Кн. Брюнхильдсволл. Мотив тоски-ожидания в пьесе А.П. Чехова «Три сестры» и в пьесе Г. Ибсена «Дочь моря»

Существует мнение о близком родстве «Трех сестер» А.П. Чехова и «Гедды Габлер» Генрика Ибсена. Известный норвежский славист, переводчик, поэт Мартин Наг видит в трех дочерях русского генерала у Чехова нечто вроде коллективного варианта генеральской дочери у Г. Ибсена, и он связывает лейтмотив «В Москву!» с мотивом «виноградной листвы в волосах», символизирующим неудовлетворенную жажду красоты у Гедды Габлер1.

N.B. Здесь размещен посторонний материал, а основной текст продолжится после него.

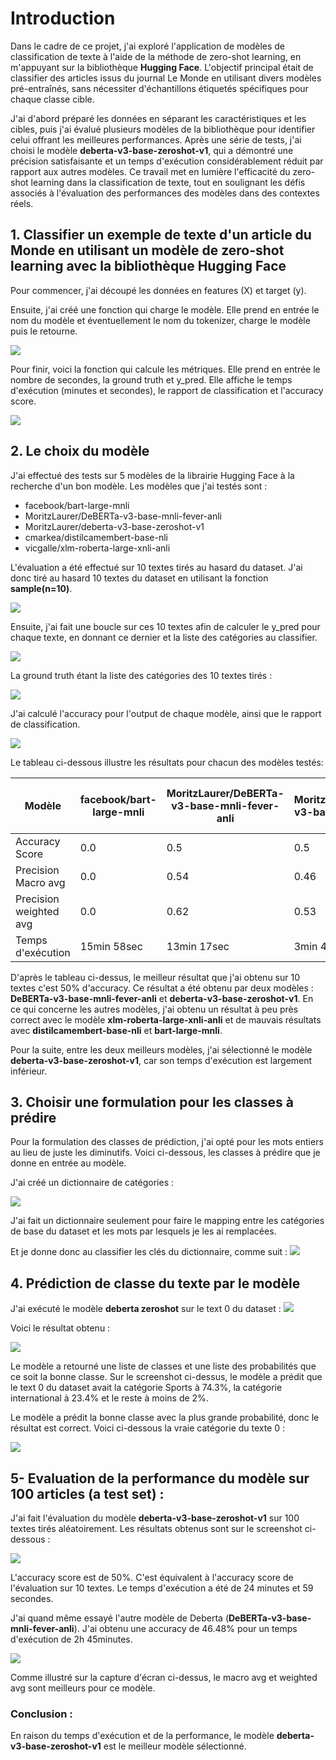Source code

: # Introduction

Dans le cadre de ce projet, j'ai exploré l'application de modèles de classification de texte à l'aide de la méthode de zero-shot learning, en m'appuyant sur la bibliothèque **Hugging Face**. L'objectif principal était de classifier des articles issus du journal Le Monde en utilisant divers modèles pré-entraînés, sans nécessiter d'échantillons étiquetés spécifiques pour chaque classe cible.

J'ai d'abord préparé les données en séparant les caractéristiques et les cibles, puis j'ai évalué plusieurs modèles de la bibliothèque pour identifier celui offrant les meilleures performances. Après une série de tests, j'ai choisi le modèle **deberta-v3-base-zeroshot-v1**, qui a démontré une précision satisfaisante et un temps d'exécution considérablement réduit par rapport aux autres modèles. Ce travail met en lumière l'efficacité du zero-shot learning dans la classification de texte, tout en soulignant les défis associés à l'évaluation des performances des modèles dans des contextes réels.

## 1. Classifier un exemple de texte d'un article du Monde en utilisant un modèle de zero-shot learning avec la bibliothèque Hugging Face

Pour commencer, j'ai découpé les données en features (X) et target (y).

Ensuite, j'ai créé une fonction qui charge le modèle. Elle prend en entrée le nom du modèle et éventuellement le nom du tokenizer, charge le modèle puis le retourne.

![](https://storage.teklia.com/tools-hedgedoc-uploads/uploads/f8c568b4-ac43-4e99-a875-0d344e9315b1.png)

Pour finir, voici la fonction qui calcule les métriques. Elle prend en entrée le nombre de secondes, la ground truth et y_pred. Elle affiche le temps d'exécution (minutes et secondes), le rapport de classification et l'accuracy score.

![](https://storage.teklia.com/tools-hedgedoc-uploads/uploads/1309e713-5836-4f75-880d-d4e88260042d.png)

## 2. Le choix du modèle

J'ai effectué des tests sur 5 modèles de la librairie Hugging Face à la recherche d'un bon modèle. Les modèles que j'ai testés sont : 

* facebook/bart-large-mnli
* MoritzLaurer/DeBERTa-v3-base-mnli-fever-anli
* MoritzLaurer/deberta-v3-base-zeroshot-v1
* cmarkea/distilcamembert-base-nli
* vicgalle/xlm-roberta-large-xnli-anli

L'évaluation a été effectué sur 10 textes tirés au hasard du dataset. 
J'ai donc tiré au hasard 10 textes du dataset en utilisant la fonction **sample(n=10)**.

![](https://storage.teklia.com/tools-hedgedoc-uploads/uploads/ad367332-1d5a-4300-bd0d-655bd5d5438d.png)

Ensuite, j'ai fait une boucle sur ces 10 textes afin de calculer le y_pred pour chaque texte, en donnant ce dernier et la liste des catégories au classifier.

![](https://storage.teklia.com/tools-hedgedoc-uploads/uploads/9f41ba33-74a4-43fb-b684-d0d60e7ccc1a.png)

La ground truth étant la liste des catégories des 10 textes tirés : 

![](https://storage.teklia.com/tools-hedgedoc-uploads/uploads/4209a211-08e6-4706-83f4-9383d00dbbea.png)


J'ai calculé l'accuracy pour l'output de chaque modèle, ainsi que le rapport de classification.

![](https://storage.teklia.com/tools-hedgedoc-uploads/uploads/26975c53-8f50-4cbc-b98e-171341874d5d.png)

Le tableau ci-dessous illustre les résultats pour chacun des modèles testés:


| Modèle | facebook/bart-large-mnli | MoritzLaurer/DeBERTa-v3-base-mnli-fever-anli | MoritzLaurer/deberta-v3-base-zeroshot-v1 | cmarkea/distilcamembert-base-nli | vicgalle/xlm-roberta-large-xnli-anli |
| -------- | -------- | -------- | -------- | -------- | -------- |
| Accuracy Score    | 0.0 | 0.5     | 0.5     | 0.1     | 0.4     |
| Precision Macro avg | 0.0 | 0.54     | 0.46     | 0.05    | 0.43     |
| Precision weighted avg | 0.0 | 0.62     | 0.53    | 0.07     | 0.5    |
| Temps d'exécution | 15min 58sec | 13min 17sec | 3min 4sec    | 54sec     | 6min 20sec     |

D'après le tableau ci-dessus, le meilleur résultat que j'ai obtenu sur 10 textes c'est 50% d'accuracy. Ce résultat a été obtenu par deux modèles : **DeBERTa-v3-base-mnli-fever-anli** et **deberta-v3-base-zeroshot-v1**. En ce qui concerne les autres modèles, j'ai obtenu un résultat à peu près correct avec le modèle **xlm-roberta-large-xnli-anli** et de mauvais résultats avec **distilcamembert-base-nli** et **bart-large-mnli**.

Pour la suite, entre les deux meilleurs modèles, j'ai sélectionné le modèle **deberta-v3-base-zeroshot-v1**, car son temps d'exécution est largement inférieur.

## 3. Choisir une formulation pour les classes à prédire 
Pour la formulation des classes de prédiction, j'ai opté pour les mots entiers au lieu de juste les diminutifs. Voici ci-dessous, les classes à prédire que je donne en entrée au modèle.

J'ai créé un dictionnaire de catégories : 

![](https://storage.teklia.com/tools-hedgedoc-uploads/uploads/dd17cf9f-ca5b-416a-aba3-cbcbe49d8c4e.png)

J'ai fait un dictionnaire seulement pour faire le mapping entre les catégories de base du dataset et les mots par lesquels je les ai remplacées.

Et je donne donc au classifier les clés du dictionnaire, comme suit : 
![](https://storage.teklia.com/tools-hedgedoc-uploads/uploads/ef788652-1898-42e7-a82d-e8b18fe4d98e.png)

## 4. Prédiction de classe du texte par le modèle 

J'ai exécuté le modèle **deberta zeroshot** sur le text 0 du dataset : 
![](https://storage.teklia.com/tools-hedgedoc-uploads/uploads/016ae07d-5e52-4203-8c34-e4b3cc4302cc.png)

Voici le résultat obtenu : 

![](https://storage.teklia.com/tools-hedgedoc-uploads/uploads/9502cc41-fd0d-4026-a66b-bb997a726f74.png)

Le modèle a retourné une liste de classes et une liste des probabilités que ce soit la bonne classe. Sur le screenshot ci-dessus, le modèle a prédit que le text 0 du dataset avait la catégorie Sports à 74.3%, la catégorie international à 23.4% et le reste à moins de 2%.

Le modèle a prédit la bonne classe avec la plus grande probabilité, donc le résultat est correct. Voici ci-dessous la vraie catégorie du texte 0 : 

![](https://storage.teklia.com/tools-hedgedoc-uploads/uploads/54db51ba-50a4-4171-be94-4242bae61d21.png)

## **5- Evaluation de la performance du modèle sur 100 articles (a test set) :** 

J'ai fait l'évaluation du modèle **deberta-v3-base-zeroshot-v1** sur 100 textes tirés aléatoirement. Les résultats obtenus sont sur le screenshot ci-dessous : 

![](https://storage.teklia.com/tools-hedgedoc-uploads/uploads/762f4a56-260b-4f6e-bcf6-5ec78e269617.png)

L'accuracy score est de 50%. C'est équivalent à l'accuracy score de l'évaluation sur 10 textes. 
Le temps d'exécution a été de 24 minutes et 59 secondes.


J'ai quand même essayé l'autre modèle de Deberta (**DeBERTa-v3-base-mnli-fever-anli**). J'ai obtenu une accuracy de 46.48% pour un temps d'exécution de 2h 45minutes.

![](https://storage.teklia.com/tools-hedgedoc-uploads/uploads/6ea7b4f3-2127-4505-8d61-8b4fa07bcd68.png)

Comme illustré sur la capture d'écran ci-dessus, le macro avg et weighted avg sont meilleurs pour ce modèle.

### **Conclusion :** 
En raison du temps d'exécution et de la performance, le modèle **deberta-v3-base-zeroshot-v1** est le meilleur modèle sélectionné.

В рамках интертекстуальных связей такое прочтение чеховской пьесы вполне возможно. Но мне кажется более обоснованным сравнение «Трех сестер» с поздней пьесой Г. Ибсена, где метафора тоски связана с двумя сестрами и мачехой, образующих, как и у Чехова, некое триединство. Я имею в виду «Дочь моря» (в другом переводе — «Женщина с моря») (1888 г.)2, написанную задолго до чеховских «Трех сестер» и переведенную на русский язык и, следовательно, доступную русскому читателю.

В ибсеновской пьесе героини — это сестры Болетте и Хильде и мачеха Эллида, которая не намного старше их. Из текста явствует, что доктор Вангель, муж Эллиды и отец Болетте и Хильде, рассматривает их как некую единую группу и даже называет один раз «тройкой» (61). Здесь, как и у Чехова, дается фигуративный образ трех связанных друг с другом людей. Исходный пункт главного конфликта у обоих художников один и тот же. Три героини страдают, поскольку они должны провести свою жизнь в провинции; эта изоляция является причиной возникновения у них стремлений и тоски по иному, находящемуся далеко от них месту, где все желания исполняются. С точки зрения структуры это означает, что оба драматурга ставят своих героев в поле напряжения между здесь, отрицательно представленным, и там, связанным с удовлетворением всех неисполненных желаний. Посмотрим теперь, как эта метафора желания реализуется в обеих пьесах и как Чехов, по-видимому, продолжает разрабатывать и модифицировать более ранний текст Ибсена.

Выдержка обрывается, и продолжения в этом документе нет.